Ik duizel en beetje als ik lees hoeveel geld er momenteel over de balk gegooid wordt in Amerika door zowel de Democraten als de Republikeinen om de presidentsverkiezingen in november te winnen. Idem dito over het geld dat zowel door de voorstanders als tegenstanders van de Brexit gebruikt werd. Maar ook in eigen land is er heel veel geld gemoeid met de verkiezingen. Met al dat geld worden blitse reclamemensen aan het werk gezet om op zo’n creatief mogelijke manier mensen te winnen voor de partij door wie ze ingehuurd werden. Dan is het in het evangelie van vandaag toch anders, iets bescheidener. Ja, hoor ik u denken, het kan ook moeilijk anders, want Jezus had geen budget. Dat is waar, maar als ik het evangelie van vandaag lees, ben ik er bijna van overtuigd dat zelfs wanneer Hij een budget zou gehad hebben het precies zou gelopen zijn als beschreven in het evangelie. Want hoewel in het evangelie de leerlingen ook uitgestuurd worden om mensen voor zich te winnen of beter voor het Rijk Gods te winnen, er zijn toch een paar belangrijke verschillen. Zo zullen politieke partijen alles of toch bijna alles in het werk stellen om mensen te overtuigen. Ze maken daarbij gebruik van een arsenaal aan middelen want men moet overtuigen. De leerlingen van Jezus moeten ook overtuigen, maar in alle bescheidenheid. Ze moeten zich helemaal niet opdringen, als er een stad is die hen niet wil ontvangen, dan moeten ze daar gewoon weer vertrekken, niet in discussie gaan, gewoon vertrekken. De menselijke vrijheid respeceren noemen ze dat, iets waar wij als moderne mensen alleen maar respect kunnen voor hebben. Lees daar dus maar in dat ook de Kerk van vandaag niet zijn toevlucht moet nemen tot blitse marketingmensen om mensen te overtuigen van de schoonheid van het christendom. We moeten mensen niet willens nillens bestoken met reclamecampagnes, we moeten getuigen.

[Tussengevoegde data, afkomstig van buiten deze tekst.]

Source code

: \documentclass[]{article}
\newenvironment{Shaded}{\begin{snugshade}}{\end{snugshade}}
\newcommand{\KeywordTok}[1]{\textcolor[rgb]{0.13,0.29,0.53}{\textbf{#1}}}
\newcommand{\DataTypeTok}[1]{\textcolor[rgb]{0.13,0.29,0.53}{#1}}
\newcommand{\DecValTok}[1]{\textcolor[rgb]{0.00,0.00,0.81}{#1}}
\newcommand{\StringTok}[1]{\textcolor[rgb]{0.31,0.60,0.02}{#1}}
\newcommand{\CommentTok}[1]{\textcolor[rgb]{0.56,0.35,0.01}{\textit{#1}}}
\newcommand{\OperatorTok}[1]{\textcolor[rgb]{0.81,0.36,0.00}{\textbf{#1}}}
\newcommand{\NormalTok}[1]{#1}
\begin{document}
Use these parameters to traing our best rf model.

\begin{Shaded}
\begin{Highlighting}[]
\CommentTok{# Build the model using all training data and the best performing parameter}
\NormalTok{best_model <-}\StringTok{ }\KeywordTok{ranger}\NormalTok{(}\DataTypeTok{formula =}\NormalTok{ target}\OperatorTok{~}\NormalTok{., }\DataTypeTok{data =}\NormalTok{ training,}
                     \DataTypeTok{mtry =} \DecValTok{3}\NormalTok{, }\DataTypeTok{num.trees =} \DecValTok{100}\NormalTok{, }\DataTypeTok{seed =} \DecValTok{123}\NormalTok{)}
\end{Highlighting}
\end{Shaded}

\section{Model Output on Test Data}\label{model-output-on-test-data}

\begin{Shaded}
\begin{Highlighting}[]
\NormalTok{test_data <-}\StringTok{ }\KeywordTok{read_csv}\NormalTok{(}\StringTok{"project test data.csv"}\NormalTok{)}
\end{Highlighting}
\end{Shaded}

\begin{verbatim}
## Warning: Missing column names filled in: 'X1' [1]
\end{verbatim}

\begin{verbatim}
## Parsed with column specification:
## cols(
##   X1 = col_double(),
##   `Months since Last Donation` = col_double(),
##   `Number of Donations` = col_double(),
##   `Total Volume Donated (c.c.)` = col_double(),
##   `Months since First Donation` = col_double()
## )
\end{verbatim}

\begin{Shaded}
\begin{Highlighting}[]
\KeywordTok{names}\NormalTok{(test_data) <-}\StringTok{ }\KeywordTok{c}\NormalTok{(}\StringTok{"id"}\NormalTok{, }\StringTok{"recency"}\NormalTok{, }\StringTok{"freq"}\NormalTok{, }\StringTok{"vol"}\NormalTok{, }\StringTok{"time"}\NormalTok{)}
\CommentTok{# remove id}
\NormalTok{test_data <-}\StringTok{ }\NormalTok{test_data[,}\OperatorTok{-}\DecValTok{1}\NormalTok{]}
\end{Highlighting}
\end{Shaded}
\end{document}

Zelfs als de leerlingen ontvangen worden door mensen die open staan voor de Blijde Boodschap, komt er geen goed geoliede marketingmachine aan te pas. Die mensen wordt vrede toegewenst en de leerlingen mogen daar eten en drinken. En genietend van de gastvrijheid kan dan verteld worden over Jezus en de Blijde Boodschap. Getuigen ... dat is het enige dat de leerlingen moeten doen. Ze mogen niks meenemen, geen relatiegeschenken om mensen te overtuigen. Jezus is er van overtuigd dat je enkel jezelf als mens nodig hebt om de Blijde Boodschap te kunnen verkondigen. En het blijkt te werken want zelfs demonen onderwerpen zich aan hen. Hoe moeten we dat lezen, wij die het in ons dagelijks taalgebruik nog zelden hebben over demonen? Zijn het negatieve gedachten, mensen die helemaal onder invloed staan van het negatieven, het kwade? Wat er op volgt is belangrijker: Jezus waarschuwt hen dat ze niet blij moeten zijn omdat ze macht hebben over geesten, maar wel omdat hun naam opgetekend staat in de hemel. Met andere woorden: bij verkondiging van de Blijde Boodschap is je loon dat je zelf mag leven in de kracht van die Blijde Boodschap. Het is geen wedstrijd waarbij we ijveren om zoveel mogelijk zieltjes te winnen want dan zou het meer over ons gaan dan over de Blijde Boodschap.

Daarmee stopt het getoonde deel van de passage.